Seventy-two percent of communications leaders said that their teams are either significantly or slightly larger than they were 12 months ago. But, despite growing teams, the median staff resignation rate was 20 percent, which is twice as high as the typical product marketing team.
"One objective indicator of growing influence is team size. If those managing the budget feel communications efforts are valuable, they’ll provide more money and staff to CCOs," said Sigler.
Communications leaders appear to have received both. However, it is still concerning that despite this vote of confidence from organizations, teams are having a tough time retaining their most qualified talent.

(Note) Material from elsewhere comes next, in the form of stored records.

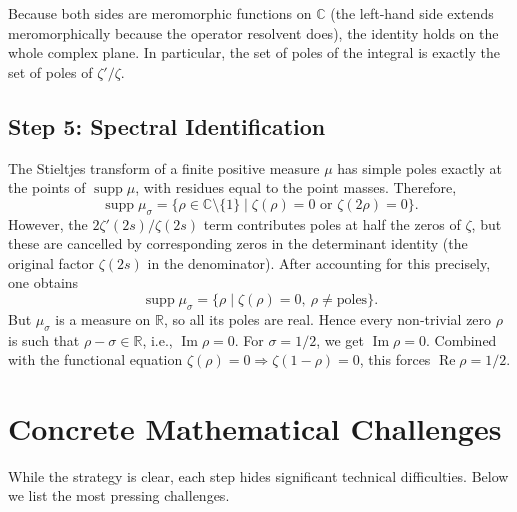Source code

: \documentclass[11pt,a4paper]{article}
\newcommand{\C}{\mathbb{C}}
\newcommand{\R}{\mathbb{R}}
\newcommand{\supp}{\operatorname{supp}}
\newcommand{\RE}{\operatorname{Re}}
\newcommand{\IM}{\operatorname{Im}}
\begin{document}
Because both sides are meromorphic functions on \(\C\) (the left‑hand side extends meromorphically because the operator resolvent does), the identity holds on the whole complex plane. In particular, the set of poles of the integral is exactly the set of poles of \(\zeta'/\zeta\).

\subsection{Step 5: Spectral Identification}
The Stieltjes transform of a finite positive measure \(\mu\) has simple poles exactly at the points of \(\supp\mu\), with residues equal to the point masses. Therefore,
\[
\supp\mu_\sigma = \{ \rho \in \C \setminus \{1\} \mid \zeta(\rho) = 0 \text{ or } \zeta(2\rho) = 0 \}.
\]
However, the \(2\zeta'(2s)/\zeta(2s)\) term contributes poles at half the zeros of \(\zeta\), but these are cancelled by corresponding zeros in the determinant identity (the original factor \(\zeta(2s)\) in the denominator). After accounting for this precisely, one obtains
\[
\supp\mu_\sigma = \{ \rho \mid \zeta(\rho) = 0,\ \rho \neq \text{poles} \}.
\]
But \(\mu_\sigma\) is a measure on \(\R\), so all its poles are real. Hence every non‑trivial zero \(\rho\) is such that \(\rho - \sigma \in \R\), i.e., \(\IM\rho = 0\). For \(\sigma = 1/2\), we get \(\IM\rho = 0\). Combined with the functional equation \(\zeta(\rho) = 0 \Rightarrow \zeta(1-\rho)=0\), this forces \(\RE\rho = 1/2\).

\section{Concrete Mathematical Challenges}

While the strategy is clear, each step hides significant technical difficulties. Below we list the most pressing challenges.
\end{document}
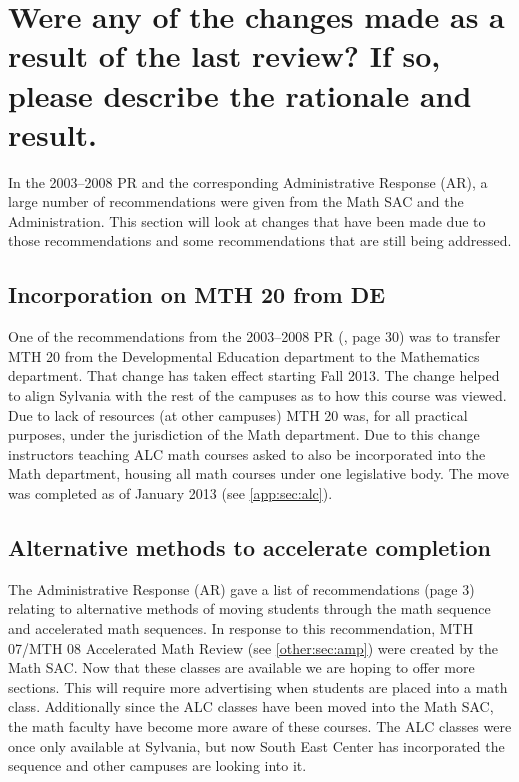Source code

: \section[Changes resulting from the last program review]{Were any of the changes made as a result of the last review? If so,
please describe the rationale and result.}\label{over:sec:changesresult}

In the 2003--2008 PR and the corresponding Administrative
Response (AR), a large number of recommendations were given from the Math SAC and
the Administration.  This section will look at changes that have been made due
to those recommendations and some recommendations that are still being
addressed.

\subsection{Incorporation on MTH 20 from DE}
One of the recommendations from the 2003--2008 PR (\cite{mathprogramreview2003}, page 30) was to transfer MTH
20 from the Developmental Education department to the Mathematics department.
That change has taken effect starting Fall 2013.  The change helped to align
Sylvania with the rest of the campuses as to how this course was viewed.   Due
to lack of resources (at other campuses) MTH 20 was, for all practical purposes,
under the jurisdiction of the Math department.  Due to this change instructors
teaching ALC math courses asked to also be incorporated into the Math
department, housing all math courses under one legislative body.  The move was
completed as of January 2013 (see \vref{app:sec:alc}).

\subsection{Alternative methods to accelerate completion}
The Administrative Response (AR) gave a list of recommendations (page 3) relating to alternative methods
of moving students through the math sequence and accelerated math sequences.  In
response to this recommendation, MTH 07/MTH 08 Accelerated Math Review (see \vref{other:sec:amp}) were created by the Math SAC.
Now that these classes are available we are hoping to offer more sections.  This
will require more advertising when students are placed into a math class.
Additionally since the ALC classes have been moved into the Math SAC, the math
faculty have become more aware of these courses.  The ALC classes were once only
available at Sylvania, but now South East Center has incorporated the sequence
and other campuses are looking into it.

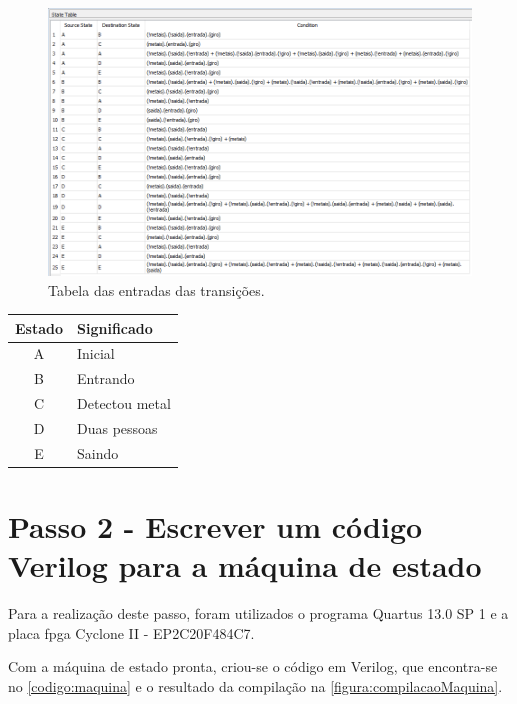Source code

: 		\begin{figure}[H]
			 \centering
			 \caption{\label{figura:tabelaDeTransicao}Tabela das entradas das transições.}
			 \includegraphics[width=1\textwidth]{img/tabelaDeTransicao}
		\end{figure}

		\begin{quadro}[H]
			\centering
			\caption{Significado dos estados relacionando com os estados reais do problema proposto.}
			\label{quadro:significadoEstados}
			\begin{tabular}{|c|l|}
			  \hline
			   \textbf{Estado} & \textbf{Significado}\\
			    \hline
				   A & Inicial \\
			   	\hline
			   		B & Entrando \\
			    \hline
					C & Detectou metal \\
			    \hline
			    	D & Duas pessoas \\
			    \hline
					E & Saindo \\
				\hline
			\end{tabular}
		\end{quadro}

	\section{Passo 2 - Escrever um código Verilog para a máquina de estado}
		Para a realização deste passo, foram utilizados o programa Quartus 13.0 SP 1
		 e a placa \ac{fpga} Cyclone II - EP2C20F484C7.

		Com a máquina de estado pronta, criou-se o código em Verilog, que encontra-se no \autoref{codigo:maquina} e o resultado da
		compilação na \autoref{figura:compilacaoMaquina}.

Analysis of the survey data suggests that limited 'flex-work' options on communications teams may be one reason the most talented staff are leaving. Communications teams that are offering neither flexibility in work location nor in workdays reported 54 percent more turnover than teams that offered both.
Proven B2B Storyteller Retention Strategies
Gartner recommends that to grow their teams’ potential as relationship builders across the organization and further increase their enterprise influence, savvy communications leaders should:
- Identify and address the root causes of low staff engagement and high staff turnover on their teams.
- Redesign teams and roles to eliminate overlapping responsibilities, ensure workflow compatibility, and encourage collaboration between true specialists.
- Work closely with functions with whom communications shares activity responsibility to create a clear, efficient division of work and smooth collaboration across team boundaries.